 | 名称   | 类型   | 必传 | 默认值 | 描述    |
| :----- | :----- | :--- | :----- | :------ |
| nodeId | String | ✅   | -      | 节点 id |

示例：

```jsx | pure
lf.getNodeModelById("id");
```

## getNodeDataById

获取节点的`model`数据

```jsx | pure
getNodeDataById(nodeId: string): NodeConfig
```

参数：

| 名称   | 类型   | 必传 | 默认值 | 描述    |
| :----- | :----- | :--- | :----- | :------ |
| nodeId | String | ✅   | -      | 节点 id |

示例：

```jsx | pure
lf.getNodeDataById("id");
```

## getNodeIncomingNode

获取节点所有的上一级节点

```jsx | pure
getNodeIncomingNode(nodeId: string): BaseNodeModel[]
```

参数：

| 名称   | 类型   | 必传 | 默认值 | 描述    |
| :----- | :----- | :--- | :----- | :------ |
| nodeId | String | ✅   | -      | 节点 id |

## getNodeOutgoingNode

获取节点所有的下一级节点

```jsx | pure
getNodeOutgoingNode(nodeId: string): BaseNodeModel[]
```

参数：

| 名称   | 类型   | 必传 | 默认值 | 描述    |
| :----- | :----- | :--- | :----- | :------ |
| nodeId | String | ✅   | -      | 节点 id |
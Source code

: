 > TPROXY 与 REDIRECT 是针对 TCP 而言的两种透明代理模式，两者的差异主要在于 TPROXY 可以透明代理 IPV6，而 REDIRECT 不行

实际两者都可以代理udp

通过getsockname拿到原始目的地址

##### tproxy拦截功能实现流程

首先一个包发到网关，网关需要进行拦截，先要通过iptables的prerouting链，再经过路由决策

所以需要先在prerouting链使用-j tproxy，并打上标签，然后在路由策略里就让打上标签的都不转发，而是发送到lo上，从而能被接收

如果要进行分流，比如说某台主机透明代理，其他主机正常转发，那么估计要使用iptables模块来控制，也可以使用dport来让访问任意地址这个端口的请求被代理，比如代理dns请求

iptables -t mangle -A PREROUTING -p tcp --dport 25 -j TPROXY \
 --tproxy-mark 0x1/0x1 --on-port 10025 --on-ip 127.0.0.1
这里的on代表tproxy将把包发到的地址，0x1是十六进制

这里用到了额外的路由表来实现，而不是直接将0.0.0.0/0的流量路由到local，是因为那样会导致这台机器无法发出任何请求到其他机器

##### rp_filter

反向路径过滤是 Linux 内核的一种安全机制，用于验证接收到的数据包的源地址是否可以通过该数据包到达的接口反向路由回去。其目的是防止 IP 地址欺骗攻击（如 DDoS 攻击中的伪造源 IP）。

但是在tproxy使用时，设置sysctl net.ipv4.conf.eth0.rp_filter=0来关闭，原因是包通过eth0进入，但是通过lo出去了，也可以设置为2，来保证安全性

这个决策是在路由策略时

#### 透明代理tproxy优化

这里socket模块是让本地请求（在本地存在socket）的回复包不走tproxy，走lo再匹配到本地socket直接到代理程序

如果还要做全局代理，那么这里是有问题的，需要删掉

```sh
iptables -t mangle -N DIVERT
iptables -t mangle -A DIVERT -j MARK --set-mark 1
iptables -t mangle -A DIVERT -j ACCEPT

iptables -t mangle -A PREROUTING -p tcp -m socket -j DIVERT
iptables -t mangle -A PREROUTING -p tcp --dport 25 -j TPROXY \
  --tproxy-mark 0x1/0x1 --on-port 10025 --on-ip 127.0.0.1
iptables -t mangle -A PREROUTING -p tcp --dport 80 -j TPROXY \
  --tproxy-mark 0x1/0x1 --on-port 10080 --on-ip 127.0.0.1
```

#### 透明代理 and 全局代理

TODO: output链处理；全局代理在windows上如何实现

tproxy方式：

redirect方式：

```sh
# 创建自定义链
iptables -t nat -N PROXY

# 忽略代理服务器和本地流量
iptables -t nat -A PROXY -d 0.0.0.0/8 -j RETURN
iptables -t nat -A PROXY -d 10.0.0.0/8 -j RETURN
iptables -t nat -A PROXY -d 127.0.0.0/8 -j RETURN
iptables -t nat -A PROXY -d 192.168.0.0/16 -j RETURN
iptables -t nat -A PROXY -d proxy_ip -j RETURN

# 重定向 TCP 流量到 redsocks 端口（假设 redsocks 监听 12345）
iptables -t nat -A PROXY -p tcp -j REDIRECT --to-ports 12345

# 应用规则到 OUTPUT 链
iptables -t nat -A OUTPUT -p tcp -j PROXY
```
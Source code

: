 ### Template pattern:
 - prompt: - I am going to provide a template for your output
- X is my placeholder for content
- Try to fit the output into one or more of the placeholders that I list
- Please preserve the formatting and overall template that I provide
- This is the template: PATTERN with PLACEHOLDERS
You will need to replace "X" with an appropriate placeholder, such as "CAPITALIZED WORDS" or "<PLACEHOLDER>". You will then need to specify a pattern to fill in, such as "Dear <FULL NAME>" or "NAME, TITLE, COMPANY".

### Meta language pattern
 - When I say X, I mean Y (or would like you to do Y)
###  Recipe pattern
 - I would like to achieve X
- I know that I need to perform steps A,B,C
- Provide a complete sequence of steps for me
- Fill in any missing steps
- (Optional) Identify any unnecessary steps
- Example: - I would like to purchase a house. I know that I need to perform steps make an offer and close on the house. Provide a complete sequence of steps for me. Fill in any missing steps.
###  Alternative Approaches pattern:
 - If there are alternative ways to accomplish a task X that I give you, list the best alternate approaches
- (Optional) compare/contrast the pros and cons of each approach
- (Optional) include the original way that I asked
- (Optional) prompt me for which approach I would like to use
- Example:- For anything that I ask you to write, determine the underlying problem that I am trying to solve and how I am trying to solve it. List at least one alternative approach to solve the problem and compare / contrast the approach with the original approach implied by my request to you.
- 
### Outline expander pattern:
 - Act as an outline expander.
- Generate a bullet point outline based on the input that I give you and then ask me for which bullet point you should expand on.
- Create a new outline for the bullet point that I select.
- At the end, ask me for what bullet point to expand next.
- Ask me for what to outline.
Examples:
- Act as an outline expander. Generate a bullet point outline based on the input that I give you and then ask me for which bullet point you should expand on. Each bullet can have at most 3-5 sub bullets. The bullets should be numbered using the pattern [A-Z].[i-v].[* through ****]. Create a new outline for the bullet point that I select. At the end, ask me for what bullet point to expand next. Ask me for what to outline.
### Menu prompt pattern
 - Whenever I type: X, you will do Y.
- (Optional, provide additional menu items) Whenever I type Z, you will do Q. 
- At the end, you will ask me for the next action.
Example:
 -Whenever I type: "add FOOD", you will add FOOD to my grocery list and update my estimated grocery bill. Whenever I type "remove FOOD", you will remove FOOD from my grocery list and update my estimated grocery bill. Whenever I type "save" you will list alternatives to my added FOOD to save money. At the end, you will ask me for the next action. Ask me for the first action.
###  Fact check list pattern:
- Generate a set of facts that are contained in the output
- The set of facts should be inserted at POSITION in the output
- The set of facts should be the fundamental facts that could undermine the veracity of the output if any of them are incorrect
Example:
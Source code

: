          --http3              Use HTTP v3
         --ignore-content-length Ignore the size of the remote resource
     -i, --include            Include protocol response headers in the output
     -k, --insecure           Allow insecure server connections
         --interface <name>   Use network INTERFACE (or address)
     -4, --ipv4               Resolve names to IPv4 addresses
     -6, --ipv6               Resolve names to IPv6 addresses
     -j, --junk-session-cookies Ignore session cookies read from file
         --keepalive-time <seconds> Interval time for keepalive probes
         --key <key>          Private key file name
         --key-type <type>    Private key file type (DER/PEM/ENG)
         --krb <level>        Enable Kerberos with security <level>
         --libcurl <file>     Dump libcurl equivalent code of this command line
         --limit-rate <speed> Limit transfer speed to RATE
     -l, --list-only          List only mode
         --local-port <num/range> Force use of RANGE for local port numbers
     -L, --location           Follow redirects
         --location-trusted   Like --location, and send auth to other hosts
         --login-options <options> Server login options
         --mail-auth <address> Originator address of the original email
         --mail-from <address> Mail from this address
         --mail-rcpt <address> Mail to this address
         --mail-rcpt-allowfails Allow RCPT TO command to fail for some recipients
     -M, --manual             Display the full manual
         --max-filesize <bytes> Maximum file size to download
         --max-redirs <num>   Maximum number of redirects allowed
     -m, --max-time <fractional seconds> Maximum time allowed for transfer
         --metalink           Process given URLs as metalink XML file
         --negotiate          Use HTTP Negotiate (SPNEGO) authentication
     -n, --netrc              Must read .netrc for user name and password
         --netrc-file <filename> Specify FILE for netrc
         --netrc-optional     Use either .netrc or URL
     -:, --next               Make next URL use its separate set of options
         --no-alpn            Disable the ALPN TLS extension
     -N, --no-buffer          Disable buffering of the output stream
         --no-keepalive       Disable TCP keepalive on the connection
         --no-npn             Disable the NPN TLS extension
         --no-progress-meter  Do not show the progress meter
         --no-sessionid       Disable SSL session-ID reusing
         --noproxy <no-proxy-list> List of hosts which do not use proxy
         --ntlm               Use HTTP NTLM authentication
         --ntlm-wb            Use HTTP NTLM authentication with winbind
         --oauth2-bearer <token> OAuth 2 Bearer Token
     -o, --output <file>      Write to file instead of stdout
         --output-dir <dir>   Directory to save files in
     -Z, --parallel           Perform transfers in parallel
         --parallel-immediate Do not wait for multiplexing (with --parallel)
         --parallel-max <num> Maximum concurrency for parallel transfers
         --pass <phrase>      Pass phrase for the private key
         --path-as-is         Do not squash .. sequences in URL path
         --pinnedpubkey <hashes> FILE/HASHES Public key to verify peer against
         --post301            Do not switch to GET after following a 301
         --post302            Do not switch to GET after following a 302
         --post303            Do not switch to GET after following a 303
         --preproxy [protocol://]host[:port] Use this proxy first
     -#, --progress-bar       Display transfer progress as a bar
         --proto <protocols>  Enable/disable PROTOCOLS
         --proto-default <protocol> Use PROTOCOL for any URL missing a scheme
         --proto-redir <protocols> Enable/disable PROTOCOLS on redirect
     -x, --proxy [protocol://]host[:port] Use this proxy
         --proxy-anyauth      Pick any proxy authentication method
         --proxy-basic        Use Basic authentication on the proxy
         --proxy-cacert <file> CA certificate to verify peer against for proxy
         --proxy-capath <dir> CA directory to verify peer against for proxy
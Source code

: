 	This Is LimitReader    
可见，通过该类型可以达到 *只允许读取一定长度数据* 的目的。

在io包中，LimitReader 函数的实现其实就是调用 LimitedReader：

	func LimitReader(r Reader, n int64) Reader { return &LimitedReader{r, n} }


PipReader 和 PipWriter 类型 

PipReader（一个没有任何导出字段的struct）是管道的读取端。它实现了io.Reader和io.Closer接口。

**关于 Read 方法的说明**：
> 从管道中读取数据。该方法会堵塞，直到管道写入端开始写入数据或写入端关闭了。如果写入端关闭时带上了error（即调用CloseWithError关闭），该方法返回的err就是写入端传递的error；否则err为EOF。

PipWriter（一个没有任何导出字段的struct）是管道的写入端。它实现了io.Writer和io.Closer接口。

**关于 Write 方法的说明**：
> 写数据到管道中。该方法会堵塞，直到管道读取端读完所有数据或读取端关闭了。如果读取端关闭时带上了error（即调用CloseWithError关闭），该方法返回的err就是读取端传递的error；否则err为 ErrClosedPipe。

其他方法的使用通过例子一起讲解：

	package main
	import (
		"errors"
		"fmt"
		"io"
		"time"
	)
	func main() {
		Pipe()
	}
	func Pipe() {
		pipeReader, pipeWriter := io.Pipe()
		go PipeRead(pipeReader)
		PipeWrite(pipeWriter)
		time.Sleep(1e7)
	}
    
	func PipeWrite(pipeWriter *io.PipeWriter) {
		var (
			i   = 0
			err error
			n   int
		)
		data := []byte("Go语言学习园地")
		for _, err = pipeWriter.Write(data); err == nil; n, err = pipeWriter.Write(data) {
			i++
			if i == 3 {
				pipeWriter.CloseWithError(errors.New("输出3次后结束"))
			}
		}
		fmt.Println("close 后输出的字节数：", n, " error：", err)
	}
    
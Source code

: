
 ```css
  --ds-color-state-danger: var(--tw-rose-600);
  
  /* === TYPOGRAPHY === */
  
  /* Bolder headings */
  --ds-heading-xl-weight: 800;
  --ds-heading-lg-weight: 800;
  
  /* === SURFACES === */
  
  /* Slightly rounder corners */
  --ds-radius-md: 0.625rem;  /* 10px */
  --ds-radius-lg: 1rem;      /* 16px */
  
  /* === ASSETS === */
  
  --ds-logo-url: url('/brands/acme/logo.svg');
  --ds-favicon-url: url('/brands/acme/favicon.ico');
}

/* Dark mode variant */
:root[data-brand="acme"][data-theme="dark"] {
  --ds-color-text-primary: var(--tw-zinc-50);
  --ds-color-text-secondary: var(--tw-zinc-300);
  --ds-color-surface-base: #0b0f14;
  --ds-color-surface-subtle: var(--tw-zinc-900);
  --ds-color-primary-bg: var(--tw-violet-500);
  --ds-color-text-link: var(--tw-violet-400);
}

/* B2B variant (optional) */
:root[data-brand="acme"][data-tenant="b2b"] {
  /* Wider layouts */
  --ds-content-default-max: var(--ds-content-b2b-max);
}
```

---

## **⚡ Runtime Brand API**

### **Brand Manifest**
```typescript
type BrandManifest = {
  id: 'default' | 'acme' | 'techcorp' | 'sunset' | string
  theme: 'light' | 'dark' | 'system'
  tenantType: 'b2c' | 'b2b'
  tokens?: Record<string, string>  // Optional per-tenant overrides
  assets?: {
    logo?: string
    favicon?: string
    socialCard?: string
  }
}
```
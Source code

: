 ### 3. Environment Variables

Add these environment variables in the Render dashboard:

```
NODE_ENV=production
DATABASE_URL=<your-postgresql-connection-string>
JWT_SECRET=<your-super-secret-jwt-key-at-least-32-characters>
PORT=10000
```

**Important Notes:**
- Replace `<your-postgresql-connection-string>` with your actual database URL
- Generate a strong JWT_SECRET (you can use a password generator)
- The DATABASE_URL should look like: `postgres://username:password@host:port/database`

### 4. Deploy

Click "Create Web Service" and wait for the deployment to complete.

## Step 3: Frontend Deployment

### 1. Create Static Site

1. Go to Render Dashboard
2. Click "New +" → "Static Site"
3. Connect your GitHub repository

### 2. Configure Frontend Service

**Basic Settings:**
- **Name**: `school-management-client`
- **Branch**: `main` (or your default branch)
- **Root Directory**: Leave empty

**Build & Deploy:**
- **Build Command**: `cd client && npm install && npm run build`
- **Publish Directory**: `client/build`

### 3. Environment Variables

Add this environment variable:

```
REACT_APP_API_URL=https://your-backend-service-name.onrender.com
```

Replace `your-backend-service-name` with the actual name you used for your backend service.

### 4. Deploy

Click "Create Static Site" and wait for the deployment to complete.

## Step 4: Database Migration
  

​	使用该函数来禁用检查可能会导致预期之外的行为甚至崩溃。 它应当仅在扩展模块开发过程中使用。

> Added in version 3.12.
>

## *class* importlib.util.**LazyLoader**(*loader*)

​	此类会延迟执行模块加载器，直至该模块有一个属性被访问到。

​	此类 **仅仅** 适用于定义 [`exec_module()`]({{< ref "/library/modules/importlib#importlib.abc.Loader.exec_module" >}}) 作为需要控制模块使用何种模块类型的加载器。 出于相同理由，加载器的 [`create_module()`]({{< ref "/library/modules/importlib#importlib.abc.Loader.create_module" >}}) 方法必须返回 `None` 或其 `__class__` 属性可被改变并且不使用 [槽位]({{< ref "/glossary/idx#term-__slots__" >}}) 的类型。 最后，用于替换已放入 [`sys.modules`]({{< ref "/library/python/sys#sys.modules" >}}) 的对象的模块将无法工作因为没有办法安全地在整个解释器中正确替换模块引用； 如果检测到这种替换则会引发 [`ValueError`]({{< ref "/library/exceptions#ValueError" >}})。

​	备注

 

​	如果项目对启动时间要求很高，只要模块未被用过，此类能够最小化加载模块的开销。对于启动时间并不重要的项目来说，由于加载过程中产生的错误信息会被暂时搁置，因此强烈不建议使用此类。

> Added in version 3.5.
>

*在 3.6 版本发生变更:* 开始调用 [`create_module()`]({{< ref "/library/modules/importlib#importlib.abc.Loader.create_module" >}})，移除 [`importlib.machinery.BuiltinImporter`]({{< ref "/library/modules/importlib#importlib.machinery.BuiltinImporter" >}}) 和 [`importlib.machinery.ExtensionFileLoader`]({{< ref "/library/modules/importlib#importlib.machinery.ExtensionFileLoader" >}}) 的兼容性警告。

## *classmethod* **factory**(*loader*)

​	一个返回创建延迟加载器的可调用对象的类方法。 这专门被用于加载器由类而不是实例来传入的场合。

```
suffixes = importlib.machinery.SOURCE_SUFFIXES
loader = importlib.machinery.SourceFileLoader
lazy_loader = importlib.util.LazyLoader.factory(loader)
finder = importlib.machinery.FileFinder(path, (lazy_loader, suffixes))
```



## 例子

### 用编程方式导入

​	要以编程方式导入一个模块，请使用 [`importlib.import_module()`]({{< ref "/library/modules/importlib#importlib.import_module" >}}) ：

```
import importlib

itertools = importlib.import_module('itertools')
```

************

## EXERCISE:
Of all the entries above, repeat only the lines from the line that has "--proto-default <protocol> Use" to the line that has "-x, --proxy [protocol://]host[:port]", both lines included, exactly.

## ANSWER TO THE PROBLEM:
         --proto-default <protocol> Use PROTOCOL for any URL missing a scheme
         --proto-redir <protocols> Enable/disable PROTOCOLS on redirect
     -x, --proxy [protocol://]host[:port] Use this proxy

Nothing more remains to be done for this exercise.